Trockene Theorie am Flipchart? Nicht mit uns! Wer lernen möchte, ein Motorboot sicher und seemännisch zu führen, macht das am besten direkt an Bord. Im Oktober fand daher wieder für 23 BOOTE-Leser ein Fahrtraining auf Mallorca statt. Gemeinsam mit unseren langjährigen Partnern Pantaenius Yachtversicherungen, Boote Polch und der Bootsschule OnWater ging es mit verschiedenen Modellen von Axopar und Nimbus aufs Wasser. Auf dem Lehrplan standen zum Beispiel An- und Ablegemanöver bei unterschiedlichen Windverhältnissen. Dabei hatten die Teilnehmer die Möglichkeit, das Fahrverhalten von Booten mit einem und mit zwei Motoren zu vergleichen. Eine andere Trainingseinheit widmete sich dem Ankern: Wo findet man sichere Plätze, wie wendet man das Ankergeschirr an und woran erkennt man, ob der Anker Halt gefunden hat oder nicht?

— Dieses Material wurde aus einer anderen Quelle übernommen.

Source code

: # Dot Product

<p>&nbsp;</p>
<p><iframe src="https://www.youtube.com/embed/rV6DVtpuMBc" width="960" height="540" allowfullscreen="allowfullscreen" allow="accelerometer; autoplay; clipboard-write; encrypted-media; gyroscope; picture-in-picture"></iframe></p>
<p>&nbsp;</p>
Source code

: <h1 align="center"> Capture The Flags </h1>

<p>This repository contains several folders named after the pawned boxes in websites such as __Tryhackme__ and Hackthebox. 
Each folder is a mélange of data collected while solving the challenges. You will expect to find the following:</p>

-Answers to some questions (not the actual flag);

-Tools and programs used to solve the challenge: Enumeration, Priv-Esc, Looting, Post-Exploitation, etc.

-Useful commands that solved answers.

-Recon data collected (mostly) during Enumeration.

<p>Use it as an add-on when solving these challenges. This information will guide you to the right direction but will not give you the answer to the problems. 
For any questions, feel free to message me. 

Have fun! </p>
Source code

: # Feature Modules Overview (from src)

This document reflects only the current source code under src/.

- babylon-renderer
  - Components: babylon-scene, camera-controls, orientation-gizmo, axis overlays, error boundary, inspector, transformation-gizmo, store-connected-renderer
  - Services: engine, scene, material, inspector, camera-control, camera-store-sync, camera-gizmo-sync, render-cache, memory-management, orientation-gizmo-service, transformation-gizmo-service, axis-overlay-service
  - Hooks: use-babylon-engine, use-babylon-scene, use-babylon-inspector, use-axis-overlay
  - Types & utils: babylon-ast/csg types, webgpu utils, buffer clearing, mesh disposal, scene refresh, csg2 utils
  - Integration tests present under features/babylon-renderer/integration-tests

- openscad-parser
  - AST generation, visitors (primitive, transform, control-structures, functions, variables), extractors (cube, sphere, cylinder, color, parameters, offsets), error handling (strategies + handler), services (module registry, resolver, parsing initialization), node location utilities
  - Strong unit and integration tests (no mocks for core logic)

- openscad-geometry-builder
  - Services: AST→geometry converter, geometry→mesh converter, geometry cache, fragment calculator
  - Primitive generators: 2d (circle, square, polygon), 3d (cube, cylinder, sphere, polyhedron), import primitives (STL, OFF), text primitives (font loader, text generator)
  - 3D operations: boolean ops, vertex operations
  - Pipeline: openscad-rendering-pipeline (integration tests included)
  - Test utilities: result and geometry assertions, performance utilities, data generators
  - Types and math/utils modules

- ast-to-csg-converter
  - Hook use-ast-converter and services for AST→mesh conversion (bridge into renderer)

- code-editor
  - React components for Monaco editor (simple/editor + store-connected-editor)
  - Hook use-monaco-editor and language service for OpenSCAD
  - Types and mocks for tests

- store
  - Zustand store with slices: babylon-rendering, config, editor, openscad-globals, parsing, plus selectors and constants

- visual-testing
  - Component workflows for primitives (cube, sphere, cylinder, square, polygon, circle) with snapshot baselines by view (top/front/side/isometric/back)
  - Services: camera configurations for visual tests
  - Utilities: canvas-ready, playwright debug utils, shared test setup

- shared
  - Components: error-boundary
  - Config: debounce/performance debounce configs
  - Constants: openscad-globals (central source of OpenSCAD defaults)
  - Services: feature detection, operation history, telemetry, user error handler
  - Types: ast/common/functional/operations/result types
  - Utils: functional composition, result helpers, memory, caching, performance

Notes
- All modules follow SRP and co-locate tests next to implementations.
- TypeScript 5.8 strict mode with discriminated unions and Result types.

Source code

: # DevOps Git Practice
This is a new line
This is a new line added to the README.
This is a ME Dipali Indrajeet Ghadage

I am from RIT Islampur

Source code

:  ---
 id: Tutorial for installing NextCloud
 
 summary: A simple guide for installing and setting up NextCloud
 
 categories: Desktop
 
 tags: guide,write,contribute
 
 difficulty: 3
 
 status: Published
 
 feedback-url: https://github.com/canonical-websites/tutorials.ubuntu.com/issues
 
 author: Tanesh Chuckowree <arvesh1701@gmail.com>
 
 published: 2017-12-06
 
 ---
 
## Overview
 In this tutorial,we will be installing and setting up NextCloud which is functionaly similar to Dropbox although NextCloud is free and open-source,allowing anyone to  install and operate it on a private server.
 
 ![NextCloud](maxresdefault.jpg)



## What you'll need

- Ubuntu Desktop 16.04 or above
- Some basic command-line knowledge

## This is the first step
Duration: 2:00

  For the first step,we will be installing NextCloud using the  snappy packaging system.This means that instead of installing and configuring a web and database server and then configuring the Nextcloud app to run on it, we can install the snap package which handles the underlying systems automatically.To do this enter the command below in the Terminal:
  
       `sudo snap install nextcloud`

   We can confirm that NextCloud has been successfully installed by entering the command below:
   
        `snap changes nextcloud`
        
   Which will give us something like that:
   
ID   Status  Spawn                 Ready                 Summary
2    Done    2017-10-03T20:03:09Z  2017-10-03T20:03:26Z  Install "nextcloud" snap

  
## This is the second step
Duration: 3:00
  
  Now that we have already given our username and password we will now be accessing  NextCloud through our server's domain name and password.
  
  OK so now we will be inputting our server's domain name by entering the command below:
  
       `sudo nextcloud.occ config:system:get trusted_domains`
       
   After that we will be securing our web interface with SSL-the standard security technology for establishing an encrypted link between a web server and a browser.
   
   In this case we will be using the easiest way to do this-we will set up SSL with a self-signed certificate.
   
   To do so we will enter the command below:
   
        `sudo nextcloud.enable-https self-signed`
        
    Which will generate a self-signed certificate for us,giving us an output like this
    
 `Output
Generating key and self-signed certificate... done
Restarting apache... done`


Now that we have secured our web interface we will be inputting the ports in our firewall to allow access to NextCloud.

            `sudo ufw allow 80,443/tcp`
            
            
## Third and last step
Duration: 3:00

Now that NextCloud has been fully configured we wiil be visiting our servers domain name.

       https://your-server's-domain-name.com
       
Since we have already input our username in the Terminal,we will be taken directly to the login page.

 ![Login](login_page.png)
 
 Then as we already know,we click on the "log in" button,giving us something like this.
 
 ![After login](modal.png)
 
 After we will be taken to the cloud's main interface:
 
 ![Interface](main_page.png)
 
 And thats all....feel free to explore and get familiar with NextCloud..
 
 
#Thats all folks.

Natürlich kam auch der Fahrspaß nicht zu kurz. Insbesondere schnelles Fahren will gelernt sein. Den Gashebel sollte man besser nicht einfach mal eben so bis zum Anschlag nach vorn schieben. Richtiges und sicheres Geradeaus- und vor allem auch Kurvenfahren will gelernt sein. Erst recht bei Welle. Unser Trainerteam stand den Teilnehmern mit Rat und Tat zur Seite und zeigte, wie sich ein Boot auch bei hohem Tempo jederzeit souverän kontrollieren lässt.
Ein besonderes Highlight war in diesem Jahr erstmals eine Nachtfahrt. Vor der beeindruckend beleuchteten Kathedrale von Palma wurde schnell deutlich, wie hell ausgeleuchtet Küsten- oder auch Uferabschnitte bisweilen sind und wie schwierig es dann ist, Seezeichen auszumachen und zu identifizieren. Bei Dunkelheit oder auch bei Nebel hilft die moderne Navigationstechnik zwar weiter. Doch der Skipper muss den Umgang mit AIS, Radar oder einer Nachtsichtkamera auch beherrschen. Dank der umfangreich ausgestatteten Boote von Polch, die im Port Calanova zur Verfügung standen, konnten die Systeme und Gerätschaften in der Praxis ausprobiert werden.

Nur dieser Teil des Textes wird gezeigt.